# The task
The answer should consist of each line from the data below that includes "only".

** Information shown follows **

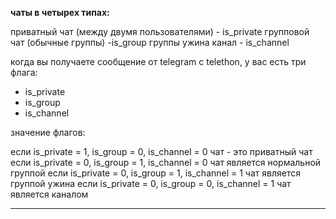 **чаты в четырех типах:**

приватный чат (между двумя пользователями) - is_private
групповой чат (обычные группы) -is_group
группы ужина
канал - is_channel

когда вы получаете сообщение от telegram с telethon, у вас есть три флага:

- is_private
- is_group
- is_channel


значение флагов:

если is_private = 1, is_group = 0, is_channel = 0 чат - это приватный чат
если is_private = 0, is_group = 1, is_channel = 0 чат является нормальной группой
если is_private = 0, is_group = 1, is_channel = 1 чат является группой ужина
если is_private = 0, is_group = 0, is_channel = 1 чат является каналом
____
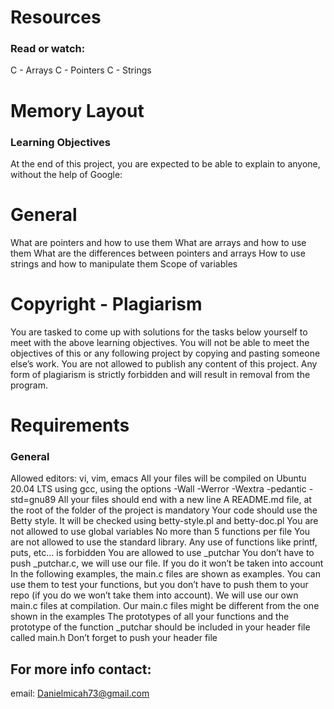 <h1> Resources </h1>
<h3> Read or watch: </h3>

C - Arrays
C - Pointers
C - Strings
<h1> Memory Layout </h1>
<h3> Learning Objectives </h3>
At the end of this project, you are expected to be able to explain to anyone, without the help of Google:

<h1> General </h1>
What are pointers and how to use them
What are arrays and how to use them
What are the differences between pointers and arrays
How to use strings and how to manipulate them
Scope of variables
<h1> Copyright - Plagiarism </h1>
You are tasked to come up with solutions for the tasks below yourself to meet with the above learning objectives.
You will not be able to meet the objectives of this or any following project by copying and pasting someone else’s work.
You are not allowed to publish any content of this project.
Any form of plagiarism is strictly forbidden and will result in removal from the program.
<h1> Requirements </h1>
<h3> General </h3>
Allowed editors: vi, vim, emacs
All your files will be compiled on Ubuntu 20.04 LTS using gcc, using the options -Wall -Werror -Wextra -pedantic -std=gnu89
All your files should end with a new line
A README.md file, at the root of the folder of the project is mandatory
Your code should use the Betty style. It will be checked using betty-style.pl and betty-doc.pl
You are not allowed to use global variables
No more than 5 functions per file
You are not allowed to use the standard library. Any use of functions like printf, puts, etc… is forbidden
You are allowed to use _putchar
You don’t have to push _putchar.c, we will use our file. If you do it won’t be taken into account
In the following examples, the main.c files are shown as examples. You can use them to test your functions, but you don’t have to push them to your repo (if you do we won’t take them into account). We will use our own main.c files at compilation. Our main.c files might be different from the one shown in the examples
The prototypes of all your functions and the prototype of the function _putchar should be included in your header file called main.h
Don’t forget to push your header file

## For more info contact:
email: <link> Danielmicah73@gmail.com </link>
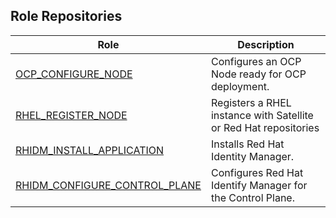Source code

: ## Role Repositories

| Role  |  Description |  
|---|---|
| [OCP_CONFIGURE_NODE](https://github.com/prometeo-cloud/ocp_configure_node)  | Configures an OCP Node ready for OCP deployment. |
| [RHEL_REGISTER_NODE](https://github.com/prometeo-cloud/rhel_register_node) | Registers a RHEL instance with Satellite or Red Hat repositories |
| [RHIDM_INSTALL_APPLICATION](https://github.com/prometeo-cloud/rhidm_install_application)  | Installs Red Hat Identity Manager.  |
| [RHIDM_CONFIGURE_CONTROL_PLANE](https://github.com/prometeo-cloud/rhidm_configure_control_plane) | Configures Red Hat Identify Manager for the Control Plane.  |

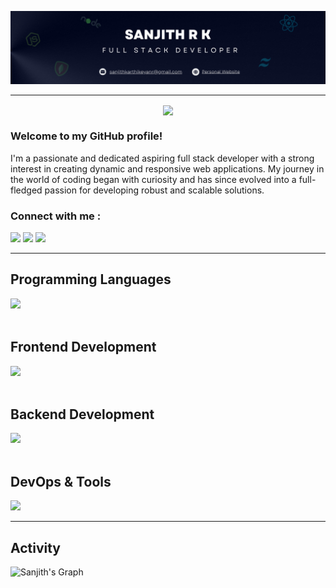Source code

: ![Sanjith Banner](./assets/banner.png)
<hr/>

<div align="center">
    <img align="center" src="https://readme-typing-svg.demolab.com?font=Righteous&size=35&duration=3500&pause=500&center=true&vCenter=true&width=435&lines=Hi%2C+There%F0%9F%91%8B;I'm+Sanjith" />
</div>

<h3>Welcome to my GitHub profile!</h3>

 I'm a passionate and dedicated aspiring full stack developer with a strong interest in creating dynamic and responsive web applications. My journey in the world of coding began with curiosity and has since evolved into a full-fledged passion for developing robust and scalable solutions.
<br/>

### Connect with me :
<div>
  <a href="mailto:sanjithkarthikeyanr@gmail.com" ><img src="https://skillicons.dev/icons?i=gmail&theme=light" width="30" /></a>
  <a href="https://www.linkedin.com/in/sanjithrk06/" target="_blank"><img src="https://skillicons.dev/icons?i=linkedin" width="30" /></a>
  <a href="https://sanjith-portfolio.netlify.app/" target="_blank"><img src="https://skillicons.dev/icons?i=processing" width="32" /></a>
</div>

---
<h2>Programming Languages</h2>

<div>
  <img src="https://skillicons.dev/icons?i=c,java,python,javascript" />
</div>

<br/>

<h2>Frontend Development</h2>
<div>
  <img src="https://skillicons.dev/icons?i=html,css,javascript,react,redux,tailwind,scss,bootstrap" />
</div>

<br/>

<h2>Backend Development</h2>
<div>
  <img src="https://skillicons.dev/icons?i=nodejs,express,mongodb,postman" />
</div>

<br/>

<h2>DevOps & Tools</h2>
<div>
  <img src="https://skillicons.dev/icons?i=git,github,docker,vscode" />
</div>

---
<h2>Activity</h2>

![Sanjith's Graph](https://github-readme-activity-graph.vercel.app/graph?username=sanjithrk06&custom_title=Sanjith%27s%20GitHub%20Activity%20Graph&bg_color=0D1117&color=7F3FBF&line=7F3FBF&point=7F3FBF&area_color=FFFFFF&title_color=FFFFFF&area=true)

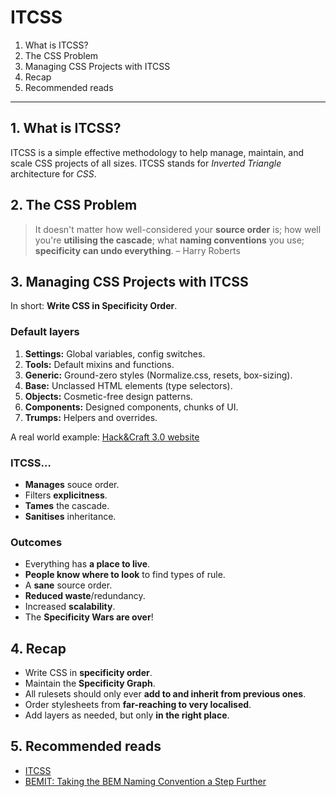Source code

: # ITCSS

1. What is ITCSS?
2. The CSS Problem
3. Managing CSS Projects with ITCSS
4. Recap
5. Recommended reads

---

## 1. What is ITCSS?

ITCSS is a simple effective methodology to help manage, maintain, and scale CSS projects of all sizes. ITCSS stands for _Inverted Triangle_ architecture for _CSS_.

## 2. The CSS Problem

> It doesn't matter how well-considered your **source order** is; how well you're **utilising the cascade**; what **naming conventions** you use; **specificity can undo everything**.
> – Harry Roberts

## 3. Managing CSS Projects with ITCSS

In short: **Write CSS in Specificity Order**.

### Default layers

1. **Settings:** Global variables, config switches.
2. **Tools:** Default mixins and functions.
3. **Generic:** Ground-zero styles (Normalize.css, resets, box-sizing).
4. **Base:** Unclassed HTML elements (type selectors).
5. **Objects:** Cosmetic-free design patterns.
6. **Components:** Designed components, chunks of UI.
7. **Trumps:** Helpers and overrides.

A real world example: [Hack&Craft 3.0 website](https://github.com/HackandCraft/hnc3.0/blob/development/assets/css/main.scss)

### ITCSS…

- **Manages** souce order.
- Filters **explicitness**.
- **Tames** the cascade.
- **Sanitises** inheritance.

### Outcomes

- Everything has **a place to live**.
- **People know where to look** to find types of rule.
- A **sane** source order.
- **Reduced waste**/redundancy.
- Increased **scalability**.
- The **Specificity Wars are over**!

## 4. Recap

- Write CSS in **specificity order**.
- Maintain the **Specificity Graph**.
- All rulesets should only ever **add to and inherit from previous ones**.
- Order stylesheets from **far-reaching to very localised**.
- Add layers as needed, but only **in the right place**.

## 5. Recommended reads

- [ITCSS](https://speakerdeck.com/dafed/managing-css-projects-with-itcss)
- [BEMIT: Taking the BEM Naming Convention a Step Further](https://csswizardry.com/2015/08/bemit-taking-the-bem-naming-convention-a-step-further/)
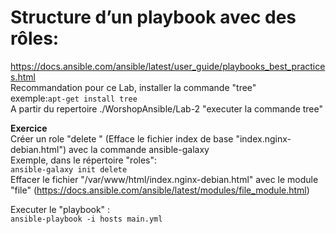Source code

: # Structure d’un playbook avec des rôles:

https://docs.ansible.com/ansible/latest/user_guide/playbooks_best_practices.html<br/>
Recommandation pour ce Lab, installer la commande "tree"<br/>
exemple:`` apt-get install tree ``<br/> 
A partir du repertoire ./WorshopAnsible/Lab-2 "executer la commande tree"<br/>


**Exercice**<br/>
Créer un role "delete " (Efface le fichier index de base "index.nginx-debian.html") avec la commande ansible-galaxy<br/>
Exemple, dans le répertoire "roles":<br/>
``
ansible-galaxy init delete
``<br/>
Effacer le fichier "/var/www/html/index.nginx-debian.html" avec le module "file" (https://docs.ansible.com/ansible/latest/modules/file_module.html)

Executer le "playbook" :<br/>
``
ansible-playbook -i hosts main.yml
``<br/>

** End of Information shown **
** Information shown follows **

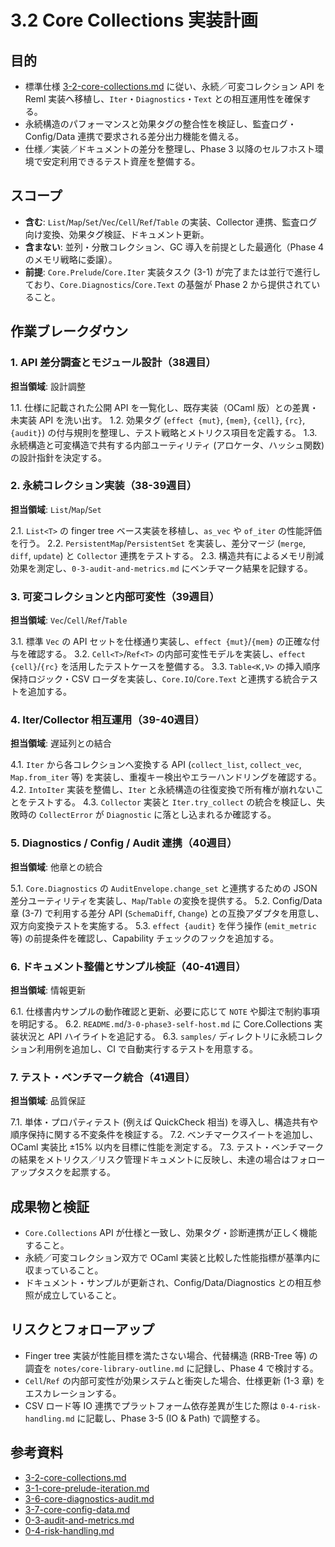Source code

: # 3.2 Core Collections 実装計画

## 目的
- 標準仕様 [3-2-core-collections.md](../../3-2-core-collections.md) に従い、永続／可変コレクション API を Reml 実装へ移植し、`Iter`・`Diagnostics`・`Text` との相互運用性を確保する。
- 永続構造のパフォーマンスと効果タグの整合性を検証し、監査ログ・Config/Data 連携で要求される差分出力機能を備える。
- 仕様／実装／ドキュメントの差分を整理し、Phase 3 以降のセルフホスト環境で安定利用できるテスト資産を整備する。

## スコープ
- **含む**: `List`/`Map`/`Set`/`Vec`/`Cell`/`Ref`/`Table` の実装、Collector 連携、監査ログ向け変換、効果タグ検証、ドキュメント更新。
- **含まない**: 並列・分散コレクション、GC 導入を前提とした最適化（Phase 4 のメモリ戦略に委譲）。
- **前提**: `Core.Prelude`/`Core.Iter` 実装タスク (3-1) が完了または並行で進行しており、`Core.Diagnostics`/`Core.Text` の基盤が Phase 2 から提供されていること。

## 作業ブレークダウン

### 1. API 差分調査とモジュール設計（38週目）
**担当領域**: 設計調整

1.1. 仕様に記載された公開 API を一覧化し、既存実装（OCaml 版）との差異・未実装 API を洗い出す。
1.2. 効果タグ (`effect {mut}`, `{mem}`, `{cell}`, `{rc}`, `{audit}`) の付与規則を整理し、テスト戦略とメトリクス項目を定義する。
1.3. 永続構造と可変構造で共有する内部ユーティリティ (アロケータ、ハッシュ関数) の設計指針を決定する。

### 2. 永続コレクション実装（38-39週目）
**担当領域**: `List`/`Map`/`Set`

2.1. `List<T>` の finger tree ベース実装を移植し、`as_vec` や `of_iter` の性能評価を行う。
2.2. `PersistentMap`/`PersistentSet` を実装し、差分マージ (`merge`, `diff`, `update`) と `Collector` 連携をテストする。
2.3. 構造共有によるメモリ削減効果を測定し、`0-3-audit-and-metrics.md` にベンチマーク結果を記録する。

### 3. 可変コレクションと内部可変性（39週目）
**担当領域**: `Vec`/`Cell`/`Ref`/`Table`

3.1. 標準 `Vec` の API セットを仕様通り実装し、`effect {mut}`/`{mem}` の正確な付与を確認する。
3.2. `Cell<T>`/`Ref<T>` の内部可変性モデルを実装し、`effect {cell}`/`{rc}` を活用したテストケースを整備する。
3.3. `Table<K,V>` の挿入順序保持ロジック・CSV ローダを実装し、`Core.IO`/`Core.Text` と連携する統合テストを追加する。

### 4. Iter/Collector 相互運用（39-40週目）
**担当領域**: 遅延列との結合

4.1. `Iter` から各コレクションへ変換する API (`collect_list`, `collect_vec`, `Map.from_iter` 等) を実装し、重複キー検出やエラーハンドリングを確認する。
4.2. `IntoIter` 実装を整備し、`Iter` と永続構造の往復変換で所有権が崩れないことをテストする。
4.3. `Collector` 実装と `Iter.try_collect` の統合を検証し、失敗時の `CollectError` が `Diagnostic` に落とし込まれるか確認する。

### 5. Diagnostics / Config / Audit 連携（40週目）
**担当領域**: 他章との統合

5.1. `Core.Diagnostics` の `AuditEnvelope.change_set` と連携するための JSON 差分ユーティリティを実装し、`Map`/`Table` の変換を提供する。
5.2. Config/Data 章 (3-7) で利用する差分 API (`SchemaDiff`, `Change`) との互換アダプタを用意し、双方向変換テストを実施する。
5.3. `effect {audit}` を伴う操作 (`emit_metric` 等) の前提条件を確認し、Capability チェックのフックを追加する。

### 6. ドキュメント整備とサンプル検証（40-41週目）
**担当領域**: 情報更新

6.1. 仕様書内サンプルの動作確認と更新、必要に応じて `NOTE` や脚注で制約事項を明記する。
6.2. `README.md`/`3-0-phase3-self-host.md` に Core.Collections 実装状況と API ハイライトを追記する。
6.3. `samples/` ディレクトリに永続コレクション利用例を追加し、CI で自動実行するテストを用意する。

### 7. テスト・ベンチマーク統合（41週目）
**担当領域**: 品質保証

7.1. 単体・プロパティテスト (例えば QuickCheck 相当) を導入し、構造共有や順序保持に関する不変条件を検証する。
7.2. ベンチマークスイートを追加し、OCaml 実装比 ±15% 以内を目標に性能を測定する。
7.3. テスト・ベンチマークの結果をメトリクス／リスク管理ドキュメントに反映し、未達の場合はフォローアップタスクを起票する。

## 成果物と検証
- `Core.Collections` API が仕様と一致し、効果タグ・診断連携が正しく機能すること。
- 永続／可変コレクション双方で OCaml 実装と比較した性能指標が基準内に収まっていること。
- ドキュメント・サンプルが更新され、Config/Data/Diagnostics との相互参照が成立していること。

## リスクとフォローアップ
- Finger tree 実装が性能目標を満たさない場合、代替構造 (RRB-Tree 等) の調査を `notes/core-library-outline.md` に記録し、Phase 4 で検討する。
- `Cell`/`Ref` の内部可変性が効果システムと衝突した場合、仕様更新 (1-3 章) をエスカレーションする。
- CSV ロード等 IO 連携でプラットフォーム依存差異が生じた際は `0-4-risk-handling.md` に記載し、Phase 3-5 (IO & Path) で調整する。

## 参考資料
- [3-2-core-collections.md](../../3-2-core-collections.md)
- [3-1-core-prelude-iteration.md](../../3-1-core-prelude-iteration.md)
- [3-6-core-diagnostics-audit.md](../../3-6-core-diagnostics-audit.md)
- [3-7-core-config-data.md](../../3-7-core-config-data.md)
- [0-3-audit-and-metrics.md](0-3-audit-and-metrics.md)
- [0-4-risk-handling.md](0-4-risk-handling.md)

** End of Information shown **

# Answer to the exercise
- All rulesets should only ever **add to and inherit from previous ones**.
- Add layers as needed, but only **in the right place**.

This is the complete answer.